An Israeli court approved a police request to place a gag order on details surrounding negotiations for a former Netanyahu aide, Ari Harow, turning state’s witness as part of two criminal investigations where the prime minister is a key suspect.
“Case 2000,” as it has been dubbed by police, involves a suspected quid pro quo deal between Netanyahu and Yedioth Ahronoth publisher Arnon Mozes in which the two seemed to discuss an illicit agreement that would have seen the prime minister hobble a rival daily, the Sheldon Adelson-backed Israel Hayom, in return for more favorable coverage from Yedioth.
The investigation began after police found recordings on Harow’s computer of the meetings between Netanyahu and Mozes in late 2014 and early 2015. Netanyahu denies any wrongdoing.
Harow has been under investigation since mid-2015 on suspicion of having used his ties to Netanyahu to advance his private interests. Police have recommended he be indicted for bribery and breach of trust in the case, but Attorney General Avichai Mandelblit has yet to file formal charges against him.

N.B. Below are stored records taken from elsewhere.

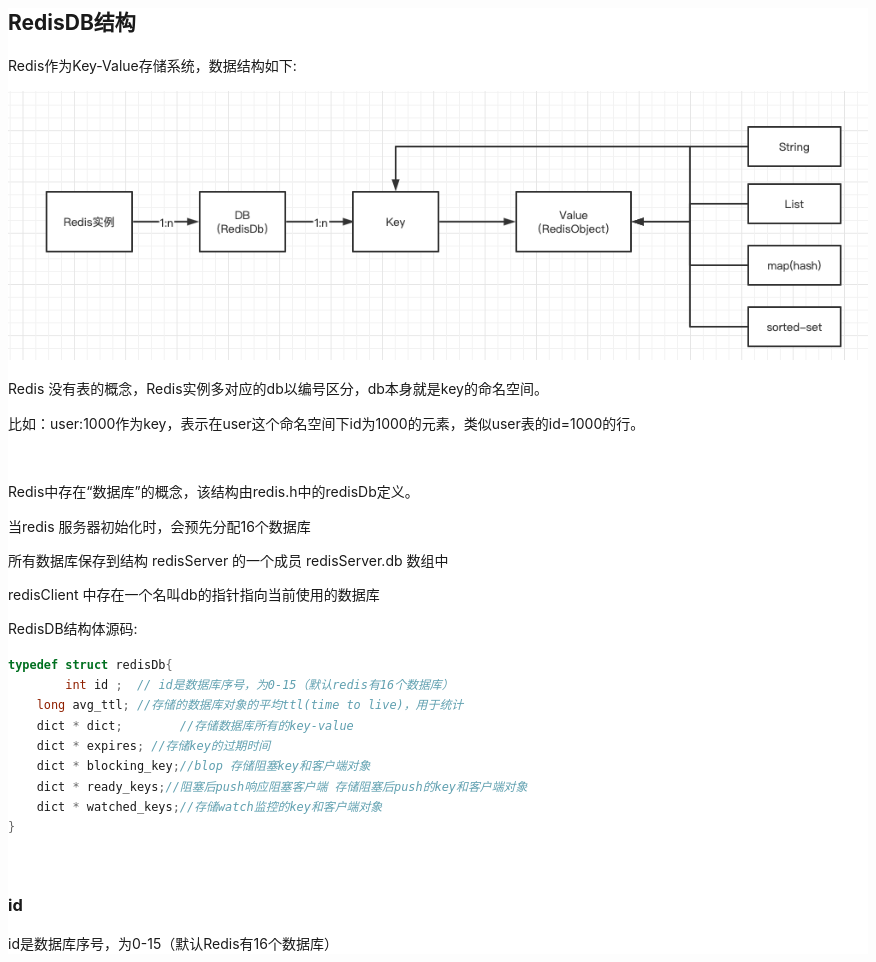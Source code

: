 ## RedisDB结构

Redis作为Key-Value存储系统，数据结构如下:

![image-20221101094224372](assets/image-20221101094224372.png)



Redis 没有表的概念，Redis实例多对应的db以编号区分，db本身就是key的命名空间。

比如：user:1000作为key，表示在user这个命名空间下id为1000的元素，类似user表的id=1000的行。

<br>



Redis中存在“数据库”的概念，该结构由redis.h中的redisDb定义。

当redis 服务器初始化时，会预先分配16个数据库

所有数据库保存到结构 redisServer 的一个成员 redisServer.db 数组中

redisClient 中存在一个名叫db的指针指向当前使用的数据库

RedisDB结构体源码:

```c
typedef struct redisDb{
		int id ;  // id是数据库序号，为0-15（默认redis有16个数据库）
   	long avg_ttl; //存储的数据库对象的平均ttl(time to live)，用于统计
  	dict * dict;		//存储数据库所有的key-value
  	dict * expires;	//存储key的过期时间
  	dict * blocking_key;//blop 存储阻塞key和客户端对象
  	dict * ready_keys;//阻塞后push响应阻塞客户端 存储阻塞后push的key和客户端对象
  	dict * watched_keys;//存储watch监控的key和客户端对象
}
```

<br>

### id

id是数据库序号，为0-15（默认Redis有16个数据库）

The gag order also affects “Case 1000”, in which the prime minister and his wife are suspected of receiving illicit gifts from billionaire benefactors, most notably hundreds of thousands of shekels’ worth of cigars and champagne from the Israeli-born Hollywood producer Arnon Milchan. Netanyahu is the primary suspect in the case. The couple has denied wrongdoing.
Recent reports indicated efforts were under way for Harow to become a witness for the prosecution against his former boss.
In their request, granted Judge Einat Ron of the Central District Magistrate’s Court, police said media coverage of the negotiations with Harow “seriously damage the investigation.”
Earlier Thursday, Mandelblit appeared to confirm that prosecutors were working alongside police to reach an agreement with Harow.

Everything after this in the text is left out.